GB Teacher Autumn Wildgoose of Hugh Campbell Primary holds classes for her students at the Allegra School of Music after the school was severely damaged during Hurricane Dorian.
By DENISE MAYCOCK
Tribune Freeport Reporter
Grand Bahama school teacher Autumn Joi Wildgoose is the perfect example of a dedicated educator. In the aftermath of Hurricane Dorian she took it upon herself to hold off-campus classes for her students who are unable to attend school because of severe flood damage at the Hugh Campbell Primary in Freeport.
Not wasting any time, Ms Wildgoose was able to secure a space at the Allegra School of Music on East Sunrise Highway where she is currently teaching 12 sixth graders who are preparing to sit the GLATs this year.
“Our school was completely underwater and so we lost everything,” she told The Tribune.
Hugh Campbell, which is located on Settler’s Way, sustained over five feet of flooding in all 30 of its classrooms and in the administrative office. It is among a number of public schools that are temporarily closed due to hurricane damage.
Although repairs and restoration efforts are underway, Ms Wildgoose said it is not known when the school will be ready to resume classes.
“Like everywhere on Grand Bahama, we are going through a crisis right now, and it is unpredictable about when things will get back up and running. This is my first year teaching sixth grade and I am kind of nervous about it as well, and the children have GLATs,” she said.
Ms Wildgoose teaches a special group of students between the ages of 10 to 11, and wanted to give them a head start on the curriculum before returning to school.
“I teach a mixed group inclusion. I have children with autism and students who are average, and because I move at a different pace and I do things differently, I thought it was best for me to try find some way to start working with the kids ahead of time so we can have an advantage,” she said.
She currently has 12 students and is expecting two more. The classes are free and she has been getting requests to take on other students who are not from Hugh Campbell.
According to Ms Wildgoose, many of the students were happy about returning to the classroom.
“On the first day we had a discussion about the storm and what happened, and we had one or two students who had some water in their house. But they are all very excited to come back to meet friends and do some class work because they were off since June – that’s about four months,” she said.
Teaching was something Ms Wildgoose also always wanted to do. She said she loves teaching and working with kids.

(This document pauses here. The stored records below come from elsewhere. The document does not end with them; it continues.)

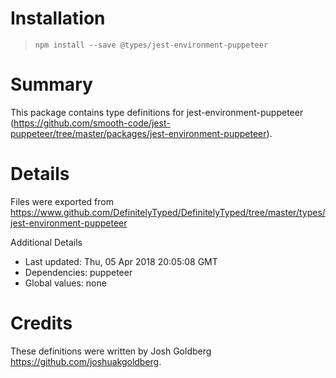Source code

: # Installation
> `npm install --save @types/jest-environment-puppeteer`

# Summary
This package contains type definitions for jest-environment-puppeteer (https://github.com/smooth-code/jest-puppeteer/tree/master/packages/jest-environment-puppeteer).

# Details
Files were exported from https://www.github.com/DefinitelyTyped/DefinitelyTyped/tree/master/types/jest-environment-puppeteer

Additional Details
 * Last updated: Thu, 05 Apr 2018 20:05:08 GMT
 * Dependencies: puppeteer
 * Global values: none

# Credits
These definitions were written by Josh Goldberg <https://github.com/joshuakgoldberg>.
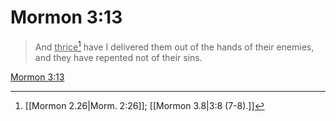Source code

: # Mormon 3:13

> And <u>thrice</u>[^a] have I delivered them out of the hands of their enemies, and they have repented not of their sins.

[Mormon 3:13](https://www.churchofjesuschrist.org/study/scriptures/bofm/morm/3?lang=eng&id=p13#p13)


[^a]: [[Mormon 2.26|Morm. 2:26]]; [[Mormon 3.8|3:8 (7-8).]]
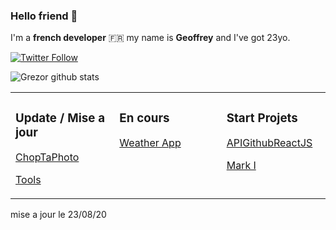 ### Hello friend 👋

I'm a **french developer** :fr: my name is **Geoffrey** and I've got 23yo.

[![Twitter Follow](https://img.shields.io/twitter/follow/Geoffrey_Dev?color=%231DA1F2&label=Follow%20me&logo=Twitter&style=for-the-badge)](https://twitter.com/Geoffrey_Dev)

![Grezor github stats](https://github-readme-stats.vercel.app/api?username=Grezor&show_icons=true&theme=highcontrast)


<table><tr><td valign="top" width="33%">

### Update / Mise a jour
[ChopTaPhoto](https://github.com/Grezor/ChopTaPhoto_2020)

[Tools](https://github.com/Grezor/Tools)

</td><td valign="top" width="34%">

### En cours
[Weather App](https://github.com/Grezor/Weather-App)


</td><td valign="top" width="33%">

### Start Projets
<!-- tils starts -->
[APIGithubReactJS](https://github.com/Grezor/ApiGithubReactJS)

[Mark I](https://github.com/Grezor/Mark-I)
</td>
</td></tr></table>

mise a jour le 23/08/20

“When I came out of high school I knew exactly what I wanted to do, so I went into education and did my Bachelors at COB then, and in 2015 I graduated with a Masters in Exceptional Student Education,” she said.
Ms Wildgoose noted that after the storm she could not find a space to start classes because so many places had been compromised.
“I assisted at the Allegra School of Music in the afternoon and so I realized that no one was there in the mornings, so I asked the owner of the establishment permission to use it, and she said it was OK. It is free and I don’t charge the kids anything,” she said.
Ms Wildgoose said the arrangement is working out well for students and parents. “I know (other teachers) do not have the opportunity to as I did in terms of finding a space because a lot of places were underwater. This opportunity was here for me, and it was like it was meant to be,” she said.
The parents are grateful to Ms Wildgoose for starting classes even though the school remains closed for the he time being.
Parent Shenika Wells said she was very happy that Ms Wildgoose took it upon herself to find a location to hold classes.
“It is great that she did this when nobody else was open. I am happy with her because the students have been off so long and to have them back in classes is a blessing,” she said.